Please login to view abstract download link

The accurate segmentation of complex structures in imaging data remains a central challenge in computer vision, particularly in situations where multiple related targets must be identified simultaneously [1]. This challenge is further amplified when target regions exhibit strong spatial dependency, high variability in scale and shape, and hierarchical relationships [2]. Such properties commonly appear in applications that require consistent multi-output predictions under domain-specific constraints, such as in medical imaging and autonomous driving [3,4]. In this work, we present a multitask segmentation framework based on deep learning designed for situations that require simultaneous prediction of multiple interrelated structures.
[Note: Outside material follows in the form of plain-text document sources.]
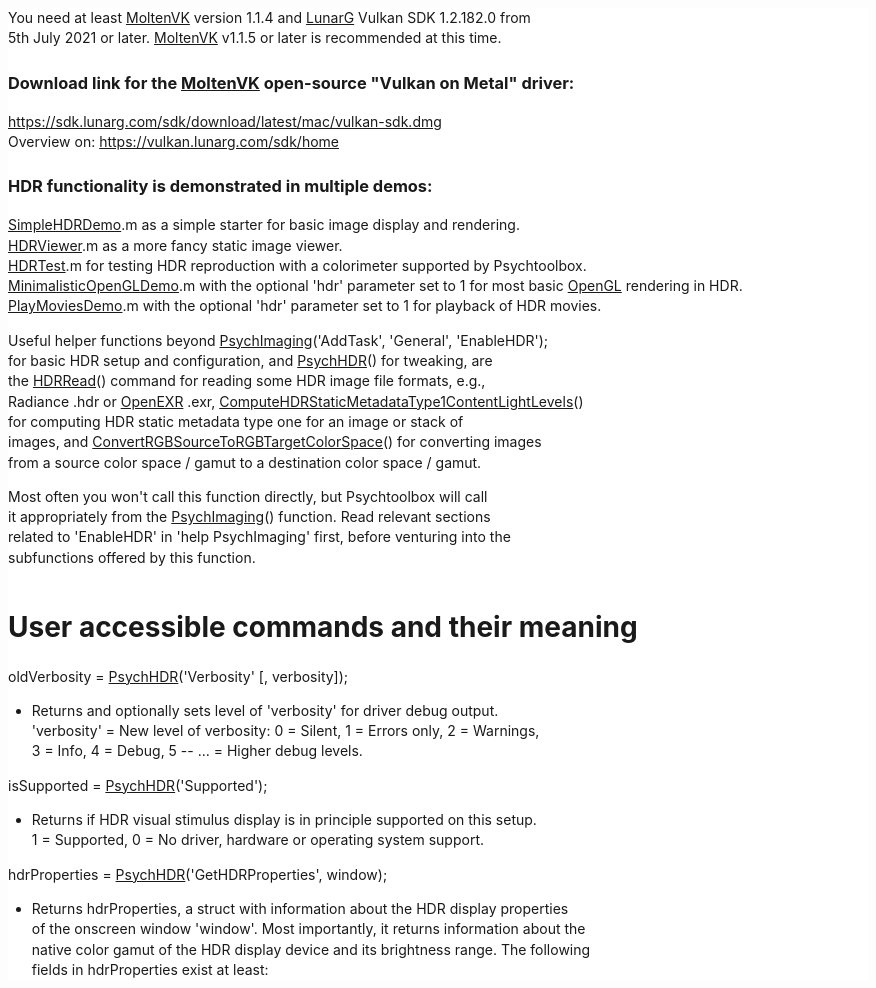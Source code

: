   You need at least [MoltenVK](MoltenVK) version 1.1.4 and [LunarG](LunarG) Vulkan SDK 1.2.182.0 from  
  5th July 2021 or later. [MoltenVK](MoltenVK) v1.1.5 or later is recommended at this time.  
  
###   Download link for the [MoltenVK](MoltenVK) open-source "Vulkan on Metal" driver:  
  
  https://sdk.lunarg.com/sdk/download/latest/mac/vulkan-sdk.dmg  
  Overview on: https://vulkan.lunarg.com/sdk/home  
  
  
### HDR functionality is demonstrated in multiple demos:  
  
[SimpleHDRDemo](SimpleHDRDemo).m as a simple starter for basic image display and rendering.  
[HDRViewer](HDRViewer).m as a more fancy static image viewer.  
[HDRTest](HDRTest).m for testing HDR reproduction with a colorimeter supported by Psychtoolbox.  
[MinimalisticOpenGLDemo](MinimalisticOpenGLDemo).m with the optional 'hdr' parameter set to 1 for most basic [OpenGL](OpenGL) rendering in HDR.  
[PlayMoviesDemo](PlayMoviesDemo).m with the optional 'hdr' parameter set to 1 for playback of HDR movies.  
  
Useful helper functions beyond [PsychImaging](PsychImaging)('AddTask', 'General', 'EnableHDR');  
for basic HDR setup and configuration, and [PsychHDR](PsychHDR)() for tweaking, are  
the [HDRRead](HDRRead)() command for reading some HDR image file formats, e.g.,  
Radiance .hdr or [OpenEXR](OpenEXR) .exr, [ComputeHDRStaticMetadataType1ContentLightLevels](ComputeHDRStaticMetadataType1ContentLightLevels)()  
for computing HDR static metadata type one for an image or stack of  
images, and [ConvertRGBSourceToRGBTargetColorSpace](ConvertRGBSourceToRGBTargetColorSpace)() for converting images  
from a source color space / gamut to a destination color space / gamut.  
  
  
Most often you won't call this function directly, but Psychtoolbox will call  
it appropriately from the [PsychImaging](PsychImaging)() function. Read relevant sections  
related to 'EnableHDR' in 'help PsychImaging' first, before venturing into the  
subfunctions offered by this function.  
  
# User accessible commands and their meaning  
  
oldVerbosity = [PsychHDR](PsychHDR)('Verbosity' [, verbosity]);  
- Returns and optionally sets level of 'verbosity' for driver debug output.  
  'verbosity' = New level of verbosity: 0 = Silent, 1 = Errors only, 2 = Warnings,  
  3 = Info, 4 = Debug, 5 -- ... = Higher debug levels.  
  
  
isSupported = [PsychHDR](PsychHDR)('Supported');  
- Returns if HDR visual stimulus display is in principle supported on this setup.  
  1 = Supported, 0 = No driver, hardware or operating system support.  
  
  
hdrProperties = [PsychHDR](PsychHDR)('GetHDRProperties', window);  
- Returns hdrProperties, a struct with information about the HDR display properties  
  of the onscreen window 'window'. Most importantly, it returns information about the  
  native color gamut of the HDR display device and its brightness range. The following  
  fields in hdrProperties exist at least:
The proposed approach adopts a shared encoder with multiple decoders, one dedicated to each task. This allows the model to specialise in each output while benefiting from shared feature representations. To improve information flow across different resolution scales, our framework employs enhanced feature fusion at every skip connection between the shared encoder and the task-specific decoders to enhance representation learning, which allows the model to perform task-specific specialisation at the output level. The framework is particularly suited for scenarios in which one target structure is embedded within another, necessitating coordinated and anatomically coherent segmentation outputs. The methodology has been evaluated on two-dimensional imaging data from a medical imaging application. The proposed approach has demonstrated the ability to handle related complex structures while supporting multi-output segmentation. Although motivated by a specific application domain, our framework is generalisable and can be applied to a wide range of computer vision problems involving interrelated multitask segmentation.